What the exercise asks:
Some lines hold the string "Aiguille". Copy all of them from the material that follows.
----
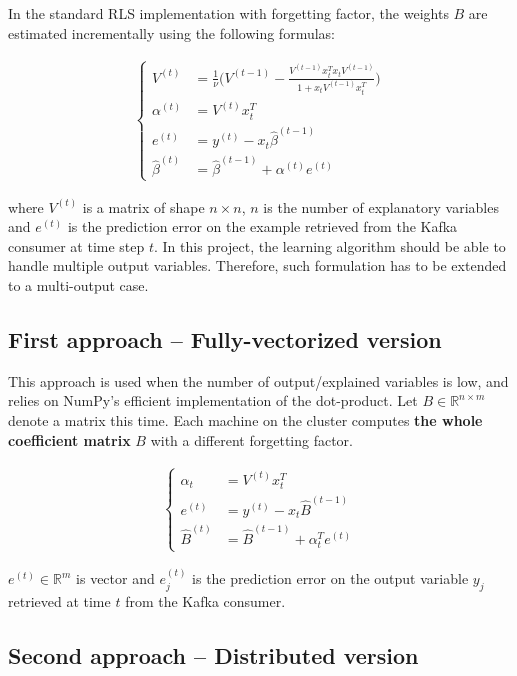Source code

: In the standard RLS implementation with forgetting factor,
the weights $B$ are estimated incrementally using the following formulas:

\begin{align}
\begin{cases}
    V^{(t)} & = \frac{1}{\nu} \Bigg( V^{(t-1)} - \frac{V^{(t-1)} x_t^T x_t V^{(t-1)}}{1 + x_t V^{(t-1)} x_t^T} \Bigg) \\
    \alpha^{(t)} & = V^{(t)} x_t^T \\
    e^{(t)} & = y^{(t)} - x_t \hat{\beta}^{(t-1)} \\
    \hat{\beta}^{(t)} & = \hat{\beta}^{(t-1)} + \alpha^{(t)} e^{(t)}
\end{cases}
\end{align}

where $V^{(t)}$ is a matrix of shape $n \times n$, $n$ is the number of explanatory variables
and $e^{(t)}$ is the prediction error on the example retrieved from the Kafka consumer at time step $t$.
In this project, the learning algorithm should be able to handle multiple output variables.
Therefore, such formulation has to be extended to a multi-output case.

\subsection{First approach -- Fully-vectorized version}

This approach is used when the number of output/explained variables is low,
and relies on NumPy's efficient implementation of the dot-product.
Let $B \in \mathbb{R}^{n \times m}$ denote a matrix this time.
Each machine on the cluster computes \textbf{the whole coefficient matrix} $B$
with a different forgetting factor.

\begin{align}
\begin{cases}
    \alpha_t & = V^{(t)} x_t^T \\
    e^{(t)} & = y^{(t)} - x_t \hat{B}^{(t-1)} \\
    \hat{B}^{(t)} & = \hat{B}^{(t-1)} + \alpha_t^T e^{(t)}
\end{cases}
\end{align}

$e^{(t)} \in \mathbb{R}^m$ is vector and $e_j^{(t)}$ is the prediction error
on the output variable $y_j$ retrieved at time $t$ from the Kafka consumer.


\subsection{Second approach -- Distributed version}

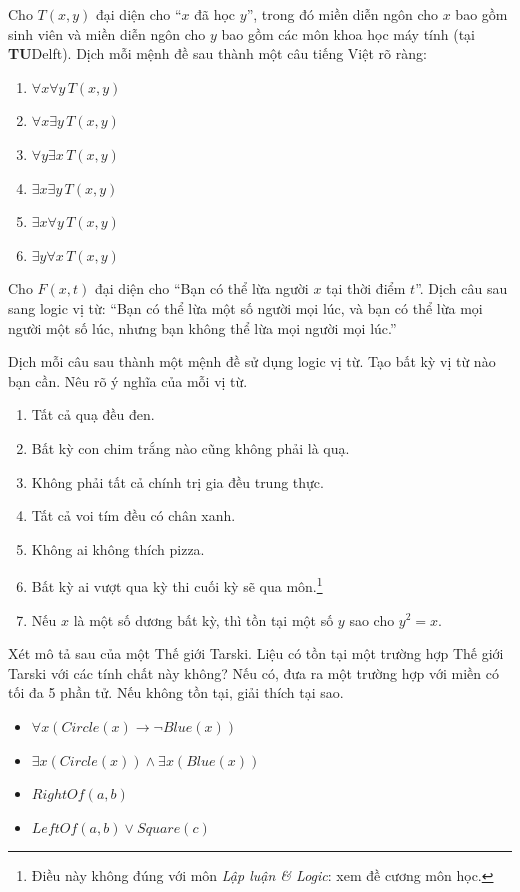 \begin{exercise}
Cho $T(x,y)$ đại diện cho ``$x$ đã học $y$'', trong đó miền diễn ngôn cho $x$ bao gồm sinh viên và miền diễn ngôn cho $y$ bao gồm các môn khoa học máy tính (tại \textbf{TU}Delft). Dịch mỗi mệnh đề sau thành một câu tiếng Việt rõ ràng:
\begin{enumerate}[label=\alph*)]
\item $\forall x \forall y\, T(x,y)$
\item $\forall x \exists y\, T(x,y)$
\item $\forall y \exists x\, T(x,y)$
\item $\exists x \exists y\, T(x,y)$
\item $\exists x \forall y\, T(x,y)$
\item $\exists y \forall x\, T(x,y)$
\end{enumerate}
\end{exercise}

\begin{exercise}
Cho $F(x,t)$ đại diện cho ``Bạn có thể lừa người $x$ tại thời điểm $t$''. Dịch câu sau sang logic vị từ: ``Bạn có thể lừa một số người mọi lúc, và bạn có thể lừa mọi người một số lúc, nhưng bạn không thể lừa mọi người mọi lúc.''
\end{exercise}

\begin{exercise}
Dịch mỗi câu sau thành một mệnh đề sử dụng logic vị từ. Tạo bất kỳ vị từ nào bạn cần. Nêu rõ ý nghĩa của mỗi vị từ.
\begin{enumerate}[label=\alph*)]
\item Tất cả quạ đều đen.
\item Bất kỳ con chim trắng nào cũng không phải là quạ.
\item Không phải tất cả chính trị gia đều trung thực.
\item Tất cả voi tím đều có chân xanh.
\item Không ai không thích pizza.
\item Bất kỳ ai vượt qua kỳ thi cuối kỳ sẽ qua môn.\footnote{Điều này không đúng với môn \textit{Lập luận \& Logic}: xem đề cương môn học.}
\item Nếu $x$ là một số dương bất kỳ, thì tồn tại một số $y$ sao cho $y^2 = x$.
\end{enumerate}
\end{exercise}

\begin{exercise}
Xét mô tả sau của một Thế giới Tarski. Liệu có tồn tại một trường hợp Thế giới Tarski với các tính chất này không? Nếu có, đưa ra một trường hợp với miền có tối đa 5 phần tử. Nếu không tồn tại, giải thích tại sao.
\begin{itemize}
\item $\forall x(Circle(x) \to \neg Blue(x))$
\item $\exists x(Circle(x)) \land \exists x(Blue(x))$
\item $RightOf(a,b)$
\item $LeftOf(a,b) \lor Square(c)$
\end{itemize}
\end{exercise}

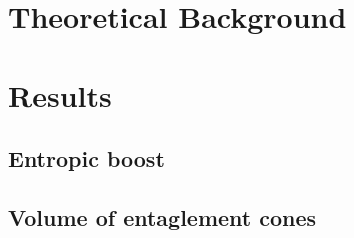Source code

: \documentclass[a4paper, 11pt]{report}
\begin{document}
\renewcommand*{\familydefault}{lmss}
\renewcommand*{\rmdefault}{lmss}

\frontmatter






\renewcommand*{\familydefault}{lmr}
\renewcommand*{\rmdefault}{lmr}

%






\setcounter{tocdepth}{2}
\tableofcontents

\newpage
\mainmatter

\part{Theoretical Background}







\part{Results}

\chapter{Entropic boost}

\chapter{Volume of entaglement cones}








\backmatter




  
\end{document}
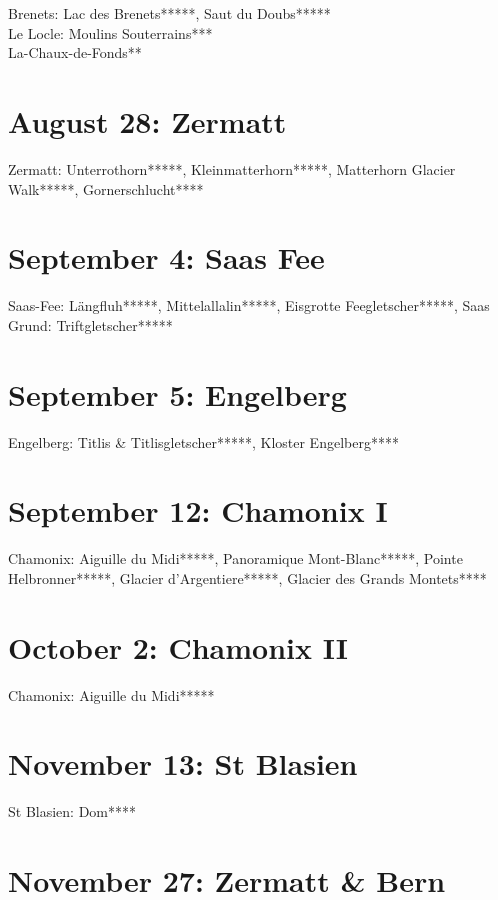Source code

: Brenets: Lac des Brenets*****, Saut du Doubs*****\\
Le Locle: Moulins Souterrains***\\
La-Chaux-de-Fonds**

\section{August 28: Zermatt}
\label{Zermatt2010}

Zermatt: Unterrothorn*****, Kleinmatterhorn*****, Matterhorn Glacier Walk*****, Gornerschlucht****

\section{September 4: Saas Fee}
\label{2010SaasFee}

Saas-Fee: L\"angfluh*****, Mittelallalin*****, Eisgrotte Feegletscher*****, Saas Grund: Triftgletscher*****

\section{September 5: Engelberg}
\label{2010Titlis}

Engelberg: Titlis \& Titlisgletscher*****, Kloster Engelberg****

\section{September 12: Chamonix I}
\label{2010ChamonixI}

Chamonix: Aiguille du Midi*****, Panoramique Mont-Blanc*****, Pointe Helbronner*****, Glacier d'Argentiere*****, Glacier des Grands Montets****

\section{October 2: Chamonix II}
\label{2010ChamonixII}

Chamonix: Aiguille du Midi*****

\section{November 13: St Blasien}
\label{2010StBlasien}

St Blasien: Dom****

\section{November 27: Zermatt \& Bern}
\label{2010ZermattBern}

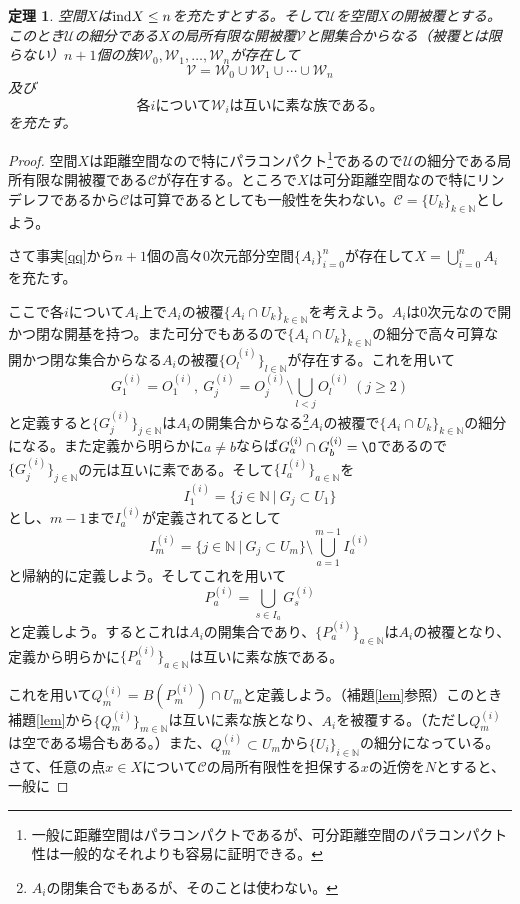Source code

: \documentclass[leqno]{jsarticle}
\newtheorem{thm}{定理}
\newcommand{\nn}{\mathbb{N}}
\newcommand{\dpst}{\displaystyle}
\newcommand{\ind}{\text{{\rm ind}}}
\begin{document}
\begin{thm}\label{main}
空間$X$は$\ind X\le n$を充たすとする。そして$\mathcal{U}$を空間$X$の開被覆とする。このとき$\mathcal{U}$の細分である$X$の局所有限な開被覆$\mathcal{V}$と開集合からなる（被覆とは限らない）$n+1$個の族$\mathcal{W}_0,\mathcal{W}_1,\dots,\mathcal{W}_n$が存在して
\[
\mathcal{V}=\mathcal{W}_0\cup\mathcal{W}_1\cup\cdots\cup\mathcal{W}_n
\]
及び
\[
\text{各$i$について$\mathcal{W}_i$は互いに素な族である。}
\]
を充たす。
\end{thm}
\begin{proof}
空間$X$は距離空間なので特にパラコンパクト\footnote{一般に距離空間はパラコンパクトであるが、可分距離空間のパラコンパクト性は一般的なそれよりも容易に証明できる。}であるので$\mathcal{U}$の細分である局所有限な開被覆である$\mathcal{C}$が存在する。ところで$X$は可分距離空間なので特にリンデレフであるから$\mathcal{C}$は可算であるとしても一般性を失わない。$\mathcal{C}=\{U_k\}_{k\in \nn}$としよう。\par
さて事実\ref{qq}から$n+1$個の高々$0$次元部分空間$\{A_i\}_{i=0}^n$が存在して$\dpst X=\bigcup_{i=0}^nA_i$を充たす。\par
ここで各$i$について$A_i$上で$A_i$の被覆$\{A_i\cap U_k\}_{k\in \nn}$を考えよう。$A_i$は$0$次元なので開かつ閉な開基を持つ。また可分でもあるので$\{A_i\cap U_k\}_{k\in \nn}$の細分で高々可算な開かつ閉な集合からなる$A_i$の被覆$\{O_l^{(i)}\}_{l\in \nn}$が存在する。これを用いて
\[
G_1^{(i)}=O_1^{(i)},\ G_j^{(i)}=O_j^{(i)}\setminus \bigcup_{l<j}O_l^{(i)}\ (j\ge 2)
\]
と定義すると$\{G_j^{(i)}\}_{j\in \nn}$は$A_i$の開集合からなる\footnote{$A_i$の閉集合でもあるが、そのことは使わない。}$A_i$の被覆で$\{A_i\cap U_k\}_{k\in \nn}$の細分になる。また定義から明らかに$a\neq b$ならば$G_a^{(i)}\cap G_b^{(i)}=\O$であるので$\{G_j^{(i)}\}_{j\in \nn}$の元は互いに素である。そして$\{I_a^{(i)}\}_{a\in \nn}$を
\[
I_{1}^{(i)}=\{j\in \nn\ |\ G_j\subset U_1\}
\]
とし、$m-1$まで$I_a^{(i)}$が定義されてるとして
\[
I_m^{(i)}=\{j\in\nn\ |\ G_j\subset U_m\}\setminus \bigcup_{a=1}^{m-1}I_{a}^{(i)}
\]
と帰納的に定義しよう。そしてこれを用いて
\[
P_a^{(i)}=\bigcup_{s\in I_a}G_s^{(i)}
\]
と定義しよう。するとこれは$A_i$の開集合であり、$\{P_a^{(i)}\}_{a\in \nn}$は$A_i$の被覆となり、定義から明らかに$\{P_a^{(i)}\}_{a\in \nn}$は互いに素な族である。\par
これを用いて$Q_m^{(i)}=B(P_m^{(i)})\cap U_m$と定義しよう。（補題\ref{lem}参照）このとき補題\ref{lem}から$\{Q_m^{(i)}\}_{m\in \nn}$は互いに素な族となり、$A_i$を被覆する。（ただし$Q_m^{(i)}$は空である場合もある。）また、$Q_m^{(i)}\subset U_m$から$\{U_i\}_{i\in \nn}$の細分になっている。さて、任意の点$x\in X$について$\mathcal{C}$の局所有限性を担保する$x$の近傍を$N$とすると、一般に

\end{proof}
\end{document}
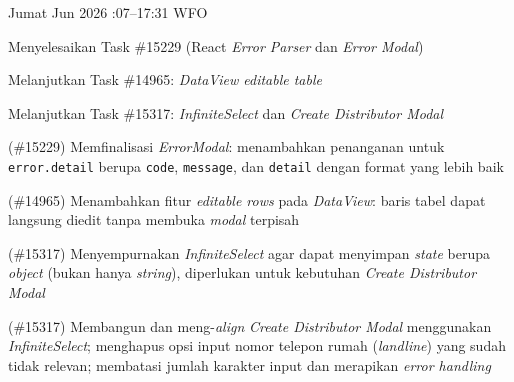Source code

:\begin{logtable}
    {
        Jumat  Jun 2026 :07--17:31 \linebreak %
        WFO
    }{
        \begin{loglist}
            \item Menyelesaikan Task \#15229 (React \textit{Error Parser} dan \textit{Error
                Modal})
            \item Melanjutkan Task \#14965: \textit{DataView editable table}
            \item Melanjutkan Task \#15317: \textit{InfiniteSelect} dan \textit{Create
                Distributor Modal}
        \end{loglist}
    }{
        \begin{logwork}
            \item (\#15229) Memfinalisasi \textit{ErrorModal}: menambahkan penanganan untuk \texttt{error.detail} berupa \texttt{code}, \texttt{message}, dan \texttt{detail} dengan format yang lebih baik
            \item (\#14965) Menambahkan fitur \textit{editable rows} pada \textit{DataView}: baris tabel dapat langsung diedit tanpa membuka \textit{modal} terpisah
            \item (\#15317) Menyempurnakan \textit{InfiniteSelect} agar dapat menyimpan \textit{state} berupa \textit{object} (bukan hanya \textit{string}), diperlukan untuk kebutuhan \textit{Create Distributor Modal}
            \item (\#15317) Membangun dan meng-\textit{align} \textit{Create Distributor Modal} menggunakan \textit{InfiniteSelect}; menghapus opsi input nomor telepon rumah (\textit{landline}) yang sudah tidak relevan; membatasi jumlah karakter input dan merapikan \textit{error handling}
        \end{logwork}
    }



\end{logtable}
----
Written answer:
Chamonix: Aiguille du Midi*****, Panoramique Mont-Blanc*****, Pointe Helbronner*****, Glacier d'Argentiere*****, Glacier des Grands Montets****
Chamonix: Aiguille du Midi*****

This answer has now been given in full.